Is rainwater harvesting suitable for you?

Installing rainwater harvesting systems can provide a variety of economic benefits, as well as reduce the risk of flooding in some areas. Rainwater is ideal for many uses, including cooling systems and appliances, as there is a lower concentration of salts to build up. If water requires treatment to a high standard, cost and annual maintenance will be higher than a system requiring only low quality water. Generally, the systems with the fastest payback periods utilise large collection areas to supply a constant demand of general quality water. In certain commercial installations, the project payback can be as short as 2-3 years.

Will a rainwater harvesting system provide benefits to your business? Follow these steps to find out:

Step 1: Quantify the amount of water you currently use 
This can most easily be done by checking recent water bills - it will probably be useful to develop a spreadsheet for your business with your water consumption for different seasons of the year.

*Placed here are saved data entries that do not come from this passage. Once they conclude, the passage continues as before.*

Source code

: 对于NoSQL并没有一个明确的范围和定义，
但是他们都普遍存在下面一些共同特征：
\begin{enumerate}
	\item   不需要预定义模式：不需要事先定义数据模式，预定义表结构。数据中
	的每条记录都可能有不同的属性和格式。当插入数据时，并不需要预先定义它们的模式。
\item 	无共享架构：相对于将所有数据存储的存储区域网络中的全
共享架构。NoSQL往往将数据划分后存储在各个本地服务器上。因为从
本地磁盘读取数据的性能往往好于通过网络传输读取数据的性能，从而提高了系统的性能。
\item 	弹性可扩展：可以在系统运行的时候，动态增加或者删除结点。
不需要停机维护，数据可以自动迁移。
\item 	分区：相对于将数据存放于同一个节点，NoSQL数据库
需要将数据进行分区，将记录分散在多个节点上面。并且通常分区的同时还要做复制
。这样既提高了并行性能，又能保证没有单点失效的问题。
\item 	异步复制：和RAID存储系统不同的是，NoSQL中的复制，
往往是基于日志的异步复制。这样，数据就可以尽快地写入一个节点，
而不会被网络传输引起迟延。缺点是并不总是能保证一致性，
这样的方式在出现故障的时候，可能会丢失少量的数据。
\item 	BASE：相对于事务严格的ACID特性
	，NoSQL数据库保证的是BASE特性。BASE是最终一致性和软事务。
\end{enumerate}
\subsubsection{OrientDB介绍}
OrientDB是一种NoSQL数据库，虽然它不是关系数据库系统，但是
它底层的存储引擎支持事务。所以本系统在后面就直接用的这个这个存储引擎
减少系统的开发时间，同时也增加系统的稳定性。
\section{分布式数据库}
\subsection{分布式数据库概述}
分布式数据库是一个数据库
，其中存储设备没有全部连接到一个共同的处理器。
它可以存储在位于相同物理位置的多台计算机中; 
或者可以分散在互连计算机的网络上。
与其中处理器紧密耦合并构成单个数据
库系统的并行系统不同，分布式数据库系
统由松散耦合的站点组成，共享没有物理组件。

This will also allow you to see the effects of rainwater harvesting on your water costs.

Step 2: Quantify the maximum water you can harvest in a year 
Use the following equation:

Annual rainwater yield (Y) in m3 = P x A x 0.8

Where P = annual precipitation (in metres); and, A = collection area (in square metres); 0.8 = typically, you should expect to collect approximately 80% of this water each year, due to small losses in filtering and small rainfalls that do not generate enough runoff.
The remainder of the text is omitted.